The local inhabitants are known as ponteggiani.

== History ==
In 1859, Ponte San Giovanni had a population of 340 inhabitants, organized into 38 families living in 61 houses. In the mid-19th century, the presence of the main stagecoach route linking Perugia with Rome supported several small businesses, including shops, cafés and inns.

Between the late 19th and early 20th centuries Ponte San Giovanni expanded rapidly, especially around the railway station. New industrial plants supported economic growth and attracted workers from nearby areas. The railway connections, developed between 1866 and 1920, strengthened links with Perugia and the rest of Umbria.

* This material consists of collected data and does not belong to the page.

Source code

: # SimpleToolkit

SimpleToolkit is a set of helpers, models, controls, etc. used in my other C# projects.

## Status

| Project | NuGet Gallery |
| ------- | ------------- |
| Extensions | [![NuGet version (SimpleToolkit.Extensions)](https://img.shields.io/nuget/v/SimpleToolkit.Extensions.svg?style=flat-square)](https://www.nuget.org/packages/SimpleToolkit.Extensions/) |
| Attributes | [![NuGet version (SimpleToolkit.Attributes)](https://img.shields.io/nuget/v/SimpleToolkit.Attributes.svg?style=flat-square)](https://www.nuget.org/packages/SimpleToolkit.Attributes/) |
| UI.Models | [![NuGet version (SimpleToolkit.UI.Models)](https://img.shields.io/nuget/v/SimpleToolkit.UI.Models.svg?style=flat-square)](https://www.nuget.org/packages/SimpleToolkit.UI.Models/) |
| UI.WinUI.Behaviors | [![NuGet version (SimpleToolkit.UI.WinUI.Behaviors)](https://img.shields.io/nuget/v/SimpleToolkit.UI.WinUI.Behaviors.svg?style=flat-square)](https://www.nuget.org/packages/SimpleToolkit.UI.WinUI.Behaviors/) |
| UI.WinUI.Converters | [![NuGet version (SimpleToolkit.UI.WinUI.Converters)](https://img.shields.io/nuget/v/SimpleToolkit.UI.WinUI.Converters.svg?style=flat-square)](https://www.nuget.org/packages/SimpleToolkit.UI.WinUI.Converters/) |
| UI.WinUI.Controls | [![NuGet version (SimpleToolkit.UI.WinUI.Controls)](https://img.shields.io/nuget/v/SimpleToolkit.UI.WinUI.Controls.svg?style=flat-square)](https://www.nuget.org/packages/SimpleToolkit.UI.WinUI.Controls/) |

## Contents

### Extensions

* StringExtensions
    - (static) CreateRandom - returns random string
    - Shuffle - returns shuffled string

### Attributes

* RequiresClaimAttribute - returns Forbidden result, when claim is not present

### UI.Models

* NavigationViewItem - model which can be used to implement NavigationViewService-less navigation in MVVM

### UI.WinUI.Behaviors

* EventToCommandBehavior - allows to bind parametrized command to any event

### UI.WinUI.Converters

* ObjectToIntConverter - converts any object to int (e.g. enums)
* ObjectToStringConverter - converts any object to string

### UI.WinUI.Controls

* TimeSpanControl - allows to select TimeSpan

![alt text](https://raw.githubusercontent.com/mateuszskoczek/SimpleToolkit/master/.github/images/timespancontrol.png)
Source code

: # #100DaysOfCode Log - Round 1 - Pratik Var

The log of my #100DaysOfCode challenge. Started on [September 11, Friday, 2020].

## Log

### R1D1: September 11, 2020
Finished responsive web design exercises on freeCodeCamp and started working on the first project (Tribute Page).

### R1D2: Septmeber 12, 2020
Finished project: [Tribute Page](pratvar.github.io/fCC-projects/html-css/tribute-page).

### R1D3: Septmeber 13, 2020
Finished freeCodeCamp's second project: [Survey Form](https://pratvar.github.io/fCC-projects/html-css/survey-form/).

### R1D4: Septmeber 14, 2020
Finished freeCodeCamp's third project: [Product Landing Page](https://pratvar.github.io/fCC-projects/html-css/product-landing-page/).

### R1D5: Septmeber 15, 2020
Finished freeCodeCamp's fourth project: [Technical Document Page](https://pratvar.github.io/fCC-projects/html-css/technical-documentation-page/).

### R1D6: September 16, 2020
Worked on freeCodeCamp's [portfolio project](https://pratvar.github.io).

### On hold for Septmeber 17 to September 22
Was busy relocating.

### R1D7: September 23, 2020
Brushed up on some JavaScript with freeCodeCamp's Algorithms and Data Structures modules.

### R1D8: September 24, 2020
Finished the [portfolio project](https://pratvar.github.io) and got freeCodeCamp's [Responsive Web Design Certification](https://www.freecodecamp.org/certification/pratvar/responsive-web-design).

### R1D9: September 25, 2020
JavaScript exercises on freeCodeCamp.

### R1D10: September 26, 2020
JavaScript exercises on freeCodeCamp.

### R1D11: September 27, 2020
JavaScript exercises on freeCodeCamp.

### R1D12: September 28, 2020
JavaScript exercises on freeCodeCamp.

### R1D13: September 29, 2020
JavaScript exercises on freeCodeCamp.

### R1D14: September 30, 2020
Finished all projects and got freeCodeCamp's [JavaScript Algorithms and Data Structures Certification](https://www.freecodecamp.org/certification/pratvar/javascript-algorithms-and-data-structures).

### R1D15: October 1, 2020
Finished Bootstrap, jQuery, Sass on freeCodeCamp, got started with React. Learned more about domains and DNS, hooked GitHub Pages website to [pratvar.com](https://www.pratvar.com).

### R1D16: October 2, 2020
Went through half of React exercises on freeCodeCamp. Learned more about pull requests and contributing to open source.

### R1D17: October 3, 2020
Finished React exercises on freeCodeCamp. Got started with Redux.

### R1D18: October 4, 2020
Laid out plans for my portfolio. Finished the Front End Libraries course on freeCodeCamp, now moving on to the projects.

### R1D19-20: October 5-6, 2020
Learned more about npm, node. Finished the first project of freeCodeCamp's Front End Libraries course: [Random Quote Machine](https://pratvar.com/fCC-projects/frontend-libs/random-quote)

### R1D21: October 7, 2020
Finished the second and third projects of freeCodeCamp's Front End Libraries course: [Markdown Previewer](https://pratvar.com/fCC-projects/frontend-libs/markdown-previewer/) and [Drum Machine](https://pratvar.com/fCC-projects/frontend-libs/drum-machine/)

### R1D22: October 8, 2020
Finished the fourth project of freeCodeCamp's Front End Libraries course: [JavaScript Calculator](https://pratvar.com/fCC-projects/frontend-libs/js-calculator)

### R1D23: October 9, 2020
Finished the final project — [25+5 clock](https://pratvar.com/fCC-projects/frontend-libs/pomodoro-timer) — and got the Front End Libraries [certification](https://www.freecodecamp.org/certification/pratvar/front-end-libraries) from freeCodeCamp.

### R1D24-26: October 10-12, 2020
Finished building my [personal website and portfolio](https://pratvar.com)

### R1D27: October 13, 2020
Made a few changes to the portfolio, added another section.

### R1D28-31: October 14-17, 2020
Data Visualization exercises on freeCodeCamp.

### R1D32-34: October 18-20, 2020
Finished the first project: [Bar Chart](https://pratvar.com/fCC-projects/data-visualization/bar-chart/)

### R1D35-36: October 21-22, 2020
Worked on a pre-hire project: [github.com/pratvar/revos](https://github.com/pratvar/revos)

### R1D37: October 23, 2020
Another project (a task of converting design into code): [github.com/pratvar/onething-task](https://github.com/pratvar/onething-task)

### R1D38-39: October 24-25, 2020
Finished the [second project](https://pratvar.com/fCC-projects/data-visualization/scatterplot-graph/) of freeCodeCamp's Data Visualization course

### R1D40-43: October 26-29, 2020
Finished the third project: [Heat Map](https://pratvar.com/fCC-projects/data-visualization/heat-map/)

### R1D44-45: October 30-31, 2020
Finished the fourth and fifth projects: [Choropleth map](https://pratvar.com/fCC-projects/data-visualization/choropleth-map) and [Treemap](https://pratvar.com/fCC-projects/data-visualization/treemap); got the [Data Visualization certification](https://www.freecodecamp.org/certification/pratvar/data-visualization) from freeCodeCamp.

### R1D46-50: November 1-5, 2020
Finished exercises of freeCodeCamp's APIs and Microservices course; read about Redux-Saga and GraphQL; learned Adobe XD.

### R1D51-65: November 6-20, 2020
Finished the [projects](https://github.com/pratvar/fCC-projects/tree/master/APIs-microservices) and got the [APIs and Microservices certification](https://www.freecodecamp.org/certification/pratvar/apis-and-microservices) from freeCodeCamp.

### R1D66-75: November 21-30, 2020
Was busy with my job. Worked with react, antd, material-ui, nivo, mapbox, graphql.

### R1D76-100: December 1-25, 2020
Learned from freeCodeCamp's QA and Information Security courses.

During World War II, the town's strategic position as a rail and road junction made it a target of heavy bombing between 1943 and 1944. Factories, the railway station, bridges, and the church of San Bartolomeo were severely damaged, and much of the settlement was destroyed before post-war reconstruction.

== Geography ==
Ponte San Giovanni is located about 3 miles from Perugia. The settlement lies along the Tiber River. In the 19th century, its riverside position made it a popular destination for bathing among residents of Perugia.

== Sports ==
The area is home to the football club A.S.D. Pontevecchio, which currently plays in the Italian Serie D (fifth tier). Ponte San Giovanni is also the birthplace of Italian football manager Serse Cosmi.